Problem description. Only the number is wanted: how many lines of these entries contain the word "Paulo"?

++++++

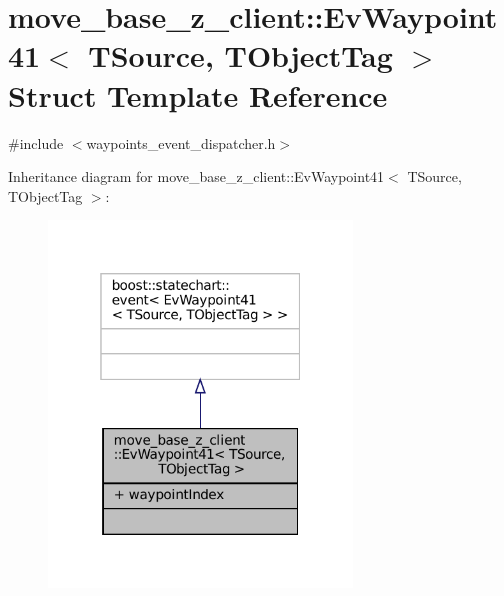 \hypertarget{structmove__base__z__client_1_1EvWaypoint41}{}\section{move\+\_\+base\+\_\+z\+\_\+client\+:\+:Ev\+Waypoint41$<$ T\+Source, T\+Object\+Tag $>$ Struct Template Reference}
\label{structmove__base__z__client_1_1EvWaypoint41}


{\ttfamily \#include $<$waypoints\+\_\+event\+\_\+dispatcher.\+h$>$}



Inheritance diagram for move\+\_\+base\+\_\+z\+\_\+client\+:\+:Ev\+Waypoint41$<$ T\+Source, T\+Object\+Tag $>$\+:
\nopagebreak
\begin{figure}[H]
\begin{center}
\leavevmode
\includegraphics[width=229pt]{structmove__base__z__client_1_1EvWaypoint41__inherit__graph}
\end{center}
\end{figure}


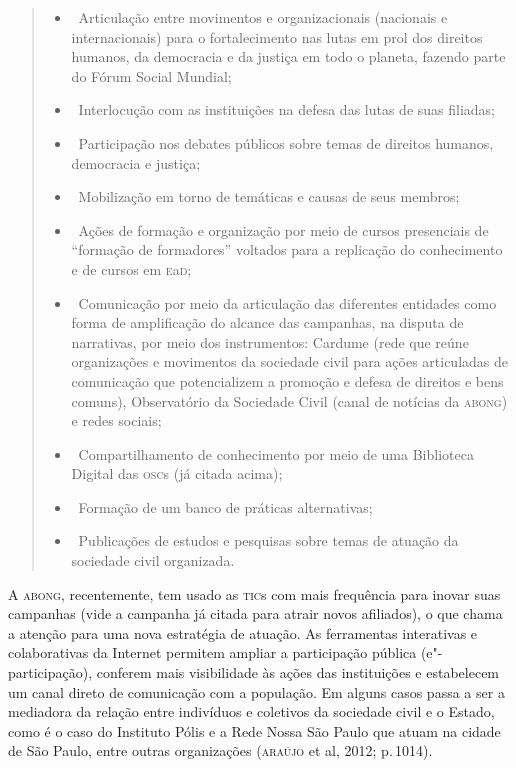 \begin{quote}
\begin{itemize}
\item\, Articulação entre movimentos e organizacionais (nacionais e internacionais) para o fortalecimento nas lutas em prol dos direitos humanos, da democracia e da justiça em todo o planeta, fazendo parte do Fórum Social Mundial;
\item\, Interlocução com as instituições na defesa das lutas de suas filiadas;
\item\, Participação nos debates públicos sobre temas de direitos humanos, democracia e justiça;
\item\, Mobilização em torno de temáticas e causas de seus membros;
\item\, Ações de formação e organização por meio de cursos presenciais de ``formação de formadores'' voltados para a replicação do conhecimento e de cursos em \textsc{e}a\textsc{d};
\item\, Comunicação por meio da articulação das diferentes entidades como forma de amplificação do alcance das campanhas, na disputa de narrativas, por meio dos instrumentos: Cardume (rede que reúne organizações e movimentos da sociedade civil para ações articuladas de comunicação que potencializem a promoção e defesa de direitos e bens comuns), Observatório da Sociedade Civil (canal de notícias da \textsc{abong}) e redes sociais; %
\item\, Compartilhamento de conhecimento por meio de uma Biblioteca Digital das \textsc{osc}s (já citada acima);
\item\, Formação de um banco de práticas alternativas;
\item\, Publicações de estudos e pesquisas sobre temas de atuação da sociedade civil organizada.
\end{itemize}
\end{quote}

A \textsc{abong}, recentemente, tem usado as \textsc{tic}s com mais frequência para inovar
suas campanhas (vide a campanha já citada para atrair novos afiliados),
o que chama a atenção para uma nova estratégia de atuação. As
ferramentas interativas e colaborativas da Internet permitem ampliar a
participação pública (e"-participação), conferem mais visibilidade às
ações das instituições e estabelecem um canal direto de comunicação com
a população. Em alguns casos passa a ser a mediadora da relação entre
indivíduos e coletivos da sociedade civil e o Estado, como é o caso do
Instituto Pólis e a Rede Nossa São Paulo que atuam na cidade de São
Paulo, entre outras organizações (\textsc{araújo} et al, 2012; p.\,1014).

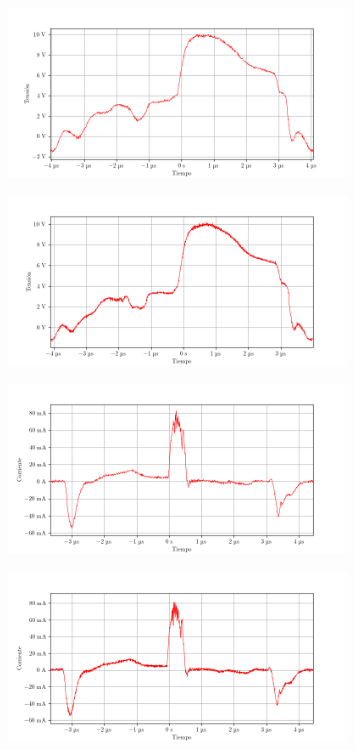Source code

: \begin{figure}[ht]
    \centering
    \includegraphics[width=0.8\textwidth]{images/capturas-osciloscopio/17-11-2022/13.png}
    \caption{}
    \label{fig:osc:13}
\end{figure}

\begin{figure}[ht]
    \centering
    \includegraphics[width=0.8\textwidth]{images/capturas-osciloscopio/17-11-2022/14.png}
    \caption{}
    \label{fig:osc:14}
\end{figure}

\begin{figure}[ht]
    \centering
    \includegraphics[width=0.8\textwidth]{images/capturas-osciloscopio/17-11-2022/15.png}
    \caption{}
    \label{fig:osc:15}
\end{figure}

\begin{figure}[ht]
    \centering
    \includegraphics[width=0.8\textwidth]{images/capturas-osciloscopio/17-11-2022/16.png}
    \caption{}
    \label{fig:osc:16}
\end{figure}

++++++

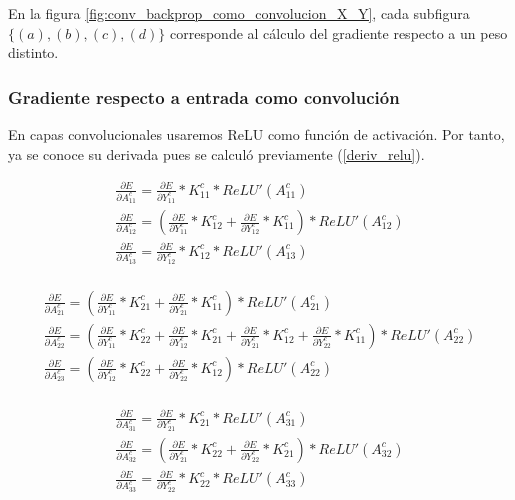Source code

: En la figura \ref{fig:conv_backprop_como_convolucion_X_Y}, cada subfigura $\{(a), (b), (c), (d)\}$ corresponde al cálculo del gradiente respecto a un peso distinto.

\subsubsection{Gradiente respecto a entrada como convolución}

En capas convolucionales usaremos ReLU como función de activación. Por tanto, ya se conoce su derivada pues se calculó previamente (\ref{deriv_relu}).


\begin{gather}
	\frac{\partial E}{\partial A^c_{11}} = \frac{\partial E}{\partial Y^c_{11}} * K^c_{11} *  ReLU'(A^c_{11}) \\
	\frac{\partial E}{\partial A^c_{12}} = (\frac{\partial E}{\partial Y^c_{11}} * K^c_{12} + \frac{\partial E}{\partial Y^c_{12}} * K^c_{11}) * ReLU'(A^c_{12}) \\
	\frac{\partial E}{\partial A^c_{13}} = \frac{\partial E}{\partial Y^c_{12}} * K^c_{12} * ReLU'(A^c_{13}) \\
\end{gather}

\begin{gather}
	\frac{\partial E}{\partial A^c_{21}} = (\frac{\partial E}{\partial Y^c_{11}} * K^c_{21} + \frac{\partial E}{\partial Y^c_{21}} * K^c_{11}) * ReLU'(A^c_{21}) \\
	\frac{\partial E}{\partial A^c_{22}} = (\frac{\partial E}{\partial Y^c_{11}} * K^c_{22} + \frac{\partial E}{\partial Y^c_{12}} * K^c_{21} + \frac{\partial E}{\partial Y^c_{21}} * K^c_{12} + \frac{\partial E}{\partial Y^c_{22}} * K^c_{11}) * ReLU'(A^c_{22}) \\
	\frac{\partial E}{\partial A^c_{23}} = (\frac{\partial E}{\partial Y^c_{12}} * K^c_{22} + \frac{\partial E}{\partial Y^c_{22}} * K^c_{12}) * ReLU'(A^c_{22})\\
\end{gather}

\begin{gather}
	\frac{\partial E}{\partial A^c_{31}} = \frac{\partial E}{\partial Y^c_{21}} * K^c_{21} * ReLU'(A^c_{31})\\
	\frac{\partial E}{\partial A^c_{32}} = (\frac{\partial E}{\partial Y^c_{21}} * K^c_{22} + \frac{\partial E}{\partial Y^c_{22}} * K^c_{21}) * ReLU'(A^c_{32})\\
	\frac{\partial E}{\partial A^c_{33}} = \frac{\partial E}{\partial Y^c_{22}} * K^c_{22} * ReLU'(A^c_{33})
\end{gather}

++++++

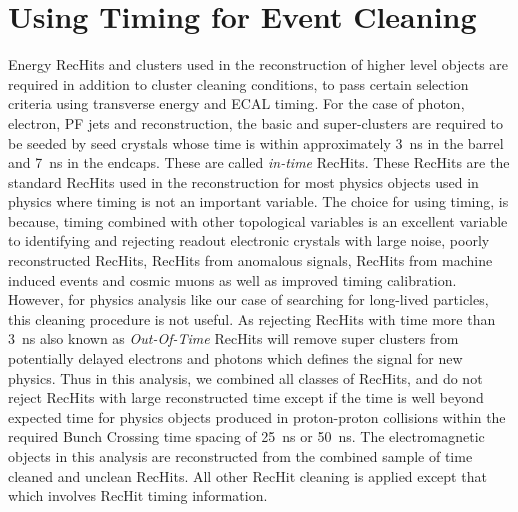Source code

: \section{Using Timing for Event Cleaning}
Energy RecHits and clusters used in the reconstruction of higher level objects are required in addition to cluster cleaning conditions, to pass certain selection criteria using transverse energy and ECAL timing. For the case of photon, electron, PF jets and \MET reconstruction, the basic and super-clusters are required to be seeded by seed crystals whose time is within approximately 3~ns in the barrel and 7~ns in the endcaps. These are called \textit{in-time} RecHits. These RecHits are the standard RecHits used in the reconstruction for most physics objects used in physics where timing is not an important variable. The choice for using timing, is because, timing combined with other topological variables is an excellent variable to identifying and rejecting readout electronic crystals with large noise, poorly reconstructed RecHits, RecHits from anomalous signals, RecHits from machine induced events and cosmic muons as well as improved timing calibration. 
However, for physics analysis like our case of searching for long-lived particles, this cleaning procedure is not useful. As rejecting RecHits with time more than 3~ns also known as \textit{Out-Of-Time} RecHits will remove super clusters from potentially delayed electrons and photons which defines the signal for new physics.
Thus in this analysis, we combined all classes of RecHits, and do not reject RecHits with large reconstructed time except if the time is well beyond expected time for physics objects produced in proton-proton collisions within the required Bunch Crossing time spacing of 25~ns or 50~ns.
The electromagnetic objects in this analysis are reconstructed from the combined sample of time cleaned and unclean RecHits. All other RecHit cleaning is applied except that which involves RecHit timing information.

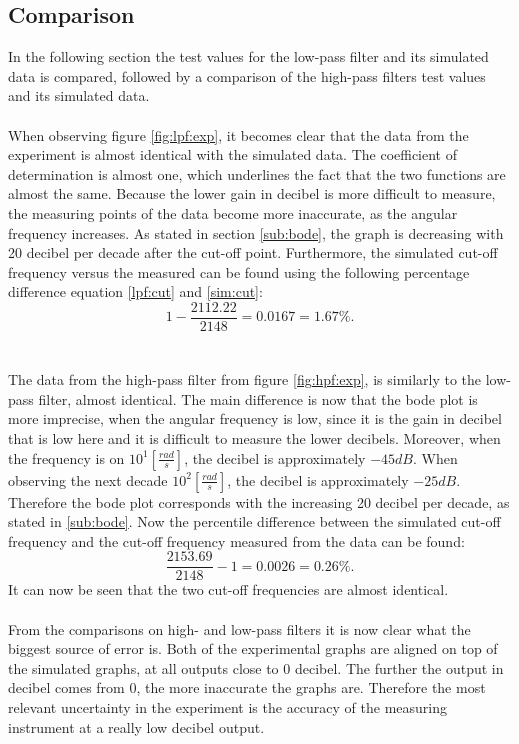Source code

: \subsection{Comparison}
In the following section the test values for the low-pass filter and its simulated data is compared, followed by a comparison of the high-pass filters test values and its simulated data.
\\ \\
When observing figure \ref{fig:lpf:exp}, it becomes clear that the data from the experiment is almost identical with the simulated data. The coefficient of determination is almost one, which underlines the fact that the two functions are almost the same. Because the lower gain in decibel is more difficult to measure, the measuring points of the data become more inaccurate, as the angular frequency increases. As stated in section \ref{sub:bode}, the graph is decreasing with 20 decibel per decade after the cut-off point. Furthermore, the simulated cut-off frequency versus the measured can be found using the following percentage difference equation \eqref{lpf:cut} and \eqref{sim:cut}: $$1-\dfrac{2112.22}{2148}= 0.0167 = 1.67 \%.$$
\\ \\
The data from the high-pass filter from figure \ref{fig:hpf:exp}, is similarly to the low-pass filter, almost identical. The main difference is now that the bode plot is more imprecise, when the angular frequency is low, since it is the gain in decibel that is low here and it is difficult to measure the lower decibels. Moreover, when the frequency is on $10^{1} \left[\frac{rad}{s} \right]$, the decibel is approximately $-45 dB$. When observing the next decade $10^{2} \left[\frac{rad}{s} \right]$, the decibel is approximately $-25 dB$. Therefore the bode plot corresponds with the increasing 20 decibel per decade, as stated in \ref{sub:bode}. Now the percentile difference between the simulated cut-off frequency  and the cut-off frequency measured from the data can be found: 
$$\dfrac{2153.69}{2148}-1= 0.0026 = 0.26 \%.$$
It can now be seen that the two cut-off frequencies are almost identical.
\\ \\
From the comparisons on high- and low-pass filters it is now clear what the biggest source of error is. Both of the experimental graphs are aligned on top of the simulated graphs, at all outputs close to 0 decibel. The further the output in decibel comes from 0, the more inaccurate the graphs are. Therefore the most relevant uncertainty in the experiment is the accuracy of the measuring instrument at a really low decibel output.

++++++

Written solution. 2